### To do
Please find the lines in the entries below that contain the word "four", and copy each one.
◆ ◆ ◆ ◆ ◆
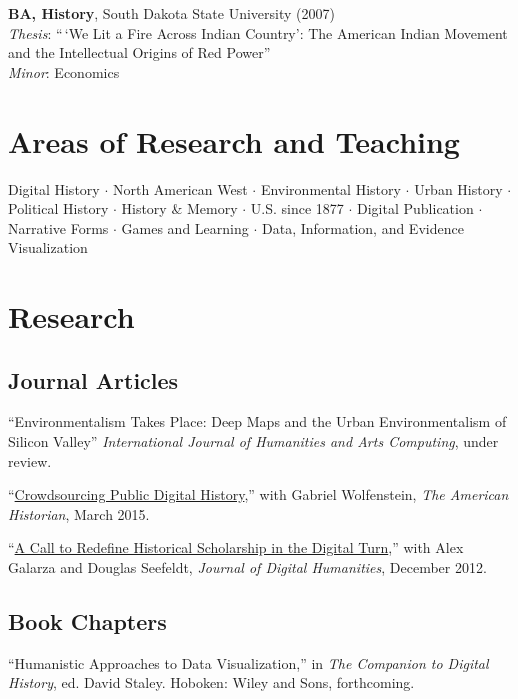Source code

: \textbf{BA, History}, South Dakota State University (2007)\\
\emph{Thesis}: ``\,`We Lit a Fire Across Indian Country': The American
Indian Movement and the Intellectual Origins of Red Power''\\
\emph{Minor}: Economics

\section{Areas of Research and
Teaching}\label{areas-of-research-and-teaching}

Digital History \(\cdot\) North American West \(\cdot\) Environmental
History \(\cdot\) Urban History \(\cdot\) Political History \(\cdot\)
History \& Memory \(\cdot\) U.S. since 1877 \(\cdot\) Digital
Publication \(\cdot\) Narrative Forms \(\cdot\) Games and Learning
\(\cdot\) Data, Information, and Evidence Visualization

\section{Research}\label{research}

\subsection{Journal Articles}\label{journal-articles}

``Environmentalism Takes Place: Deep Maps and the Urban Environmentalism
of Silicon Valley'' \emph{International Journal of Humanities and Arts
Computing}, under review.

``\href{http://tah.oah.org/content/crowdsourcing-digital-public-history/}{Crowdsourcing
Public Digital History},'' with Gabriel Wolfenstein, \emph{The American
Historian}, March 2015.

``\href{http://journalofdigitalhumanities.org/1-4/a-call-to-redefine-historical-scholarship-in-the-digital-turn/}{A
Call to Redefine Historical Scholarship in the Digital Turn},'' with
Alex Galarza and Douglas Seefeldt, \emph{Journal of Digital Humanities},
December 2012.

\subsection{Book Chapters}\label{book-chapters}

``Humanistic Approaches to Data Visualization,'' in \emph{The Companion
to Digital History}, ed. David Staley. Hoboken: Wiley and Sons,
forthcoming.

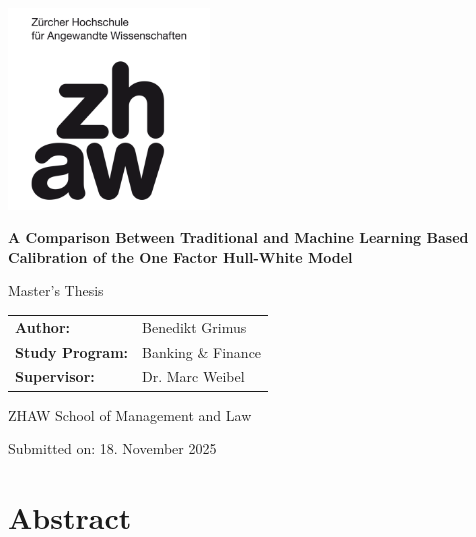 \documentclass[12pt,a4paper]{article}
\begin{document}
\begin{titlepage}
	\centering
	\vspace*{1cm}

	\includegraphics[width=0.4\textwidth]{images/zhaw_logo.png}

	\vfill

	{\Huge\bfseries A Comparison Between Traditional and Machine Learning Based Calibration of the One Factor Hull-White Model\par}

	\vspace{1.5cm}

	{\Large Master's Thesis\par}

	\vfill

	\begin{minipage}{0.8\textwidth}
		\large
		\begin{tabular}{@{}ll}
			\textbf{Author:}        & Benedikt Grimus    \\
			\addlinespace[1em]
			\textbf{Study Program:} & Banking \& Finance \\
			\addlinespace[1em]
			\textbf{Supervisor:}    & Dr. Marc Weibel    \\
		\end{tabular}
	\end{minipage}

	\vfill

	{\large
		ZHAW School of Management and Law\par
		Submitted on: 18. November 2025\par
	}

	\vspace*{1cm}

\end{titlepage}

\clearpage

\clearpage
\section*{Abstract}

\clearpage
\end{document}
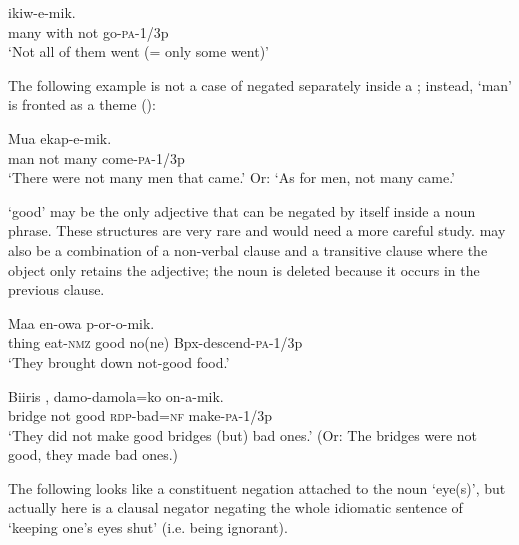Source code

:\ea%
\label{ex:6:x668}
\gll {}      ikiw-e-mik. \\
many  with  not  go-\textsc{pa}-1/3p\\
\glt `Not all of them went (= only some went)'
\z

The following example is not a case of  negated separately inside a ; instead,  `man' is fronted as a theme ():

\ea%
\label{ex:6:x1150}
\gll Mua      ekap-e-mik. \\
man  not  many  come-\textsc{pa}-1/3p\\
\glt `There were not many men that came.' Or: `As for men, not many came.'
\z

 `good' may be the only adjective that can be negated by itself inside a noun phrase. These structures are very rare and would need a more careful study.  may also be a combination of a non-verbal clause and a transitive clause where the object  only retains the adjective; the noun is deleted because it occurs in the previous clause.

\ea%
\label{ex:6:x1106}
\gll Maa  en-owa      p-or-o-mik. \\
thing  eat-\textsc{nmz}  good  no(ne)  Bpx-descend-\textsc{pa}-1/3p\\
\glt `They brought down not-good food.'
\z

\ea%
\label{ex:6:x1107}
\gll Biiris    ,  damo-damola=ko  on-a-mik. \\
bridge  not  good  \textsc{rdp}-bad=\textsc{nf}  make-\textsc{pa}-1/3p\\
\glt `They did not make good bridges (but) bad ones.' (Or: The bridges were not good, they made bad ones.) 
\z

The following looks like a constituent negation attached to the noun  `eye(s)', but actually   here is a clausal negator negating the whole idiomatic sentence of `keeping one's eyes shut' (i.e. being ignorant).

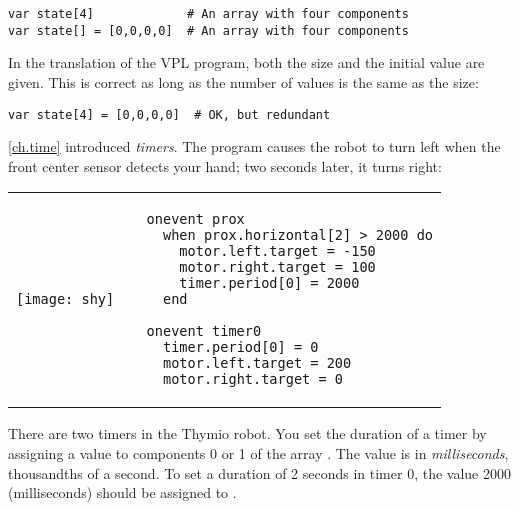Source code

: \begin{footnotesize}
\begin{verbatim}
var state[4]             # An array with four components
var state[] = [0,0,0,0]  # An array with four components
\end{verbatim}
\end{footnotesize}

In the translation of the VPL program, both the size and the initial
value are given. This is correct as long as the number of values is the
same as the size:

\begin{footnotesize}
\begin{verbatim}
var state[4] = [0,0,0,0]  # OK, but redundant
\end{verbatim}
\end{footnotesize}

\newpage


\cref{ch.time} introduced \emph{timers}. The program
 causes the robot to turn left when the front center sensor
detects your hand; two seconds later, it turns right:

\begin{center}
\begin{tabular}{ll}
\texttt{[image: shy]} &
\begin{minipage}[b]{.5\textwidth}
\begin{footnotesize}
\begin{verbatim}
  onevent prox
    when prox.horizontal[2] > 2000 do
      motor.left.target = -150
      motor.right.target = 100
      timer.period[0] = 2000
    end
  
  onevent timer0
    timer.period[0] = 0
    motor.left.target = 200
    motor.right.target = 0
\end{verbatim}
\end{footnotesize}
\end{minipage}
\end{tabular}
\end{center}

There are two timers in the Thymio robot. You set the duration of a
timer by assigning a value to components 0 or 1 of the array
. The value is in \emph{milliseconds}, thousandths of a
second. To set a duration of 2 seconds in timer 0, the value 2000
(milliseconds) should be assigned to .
◆ ◆ ◆ ◆ ◆
### Written response
var state[4]             # An array with four components
var state[] = [0,0,0,0]  # An array with four components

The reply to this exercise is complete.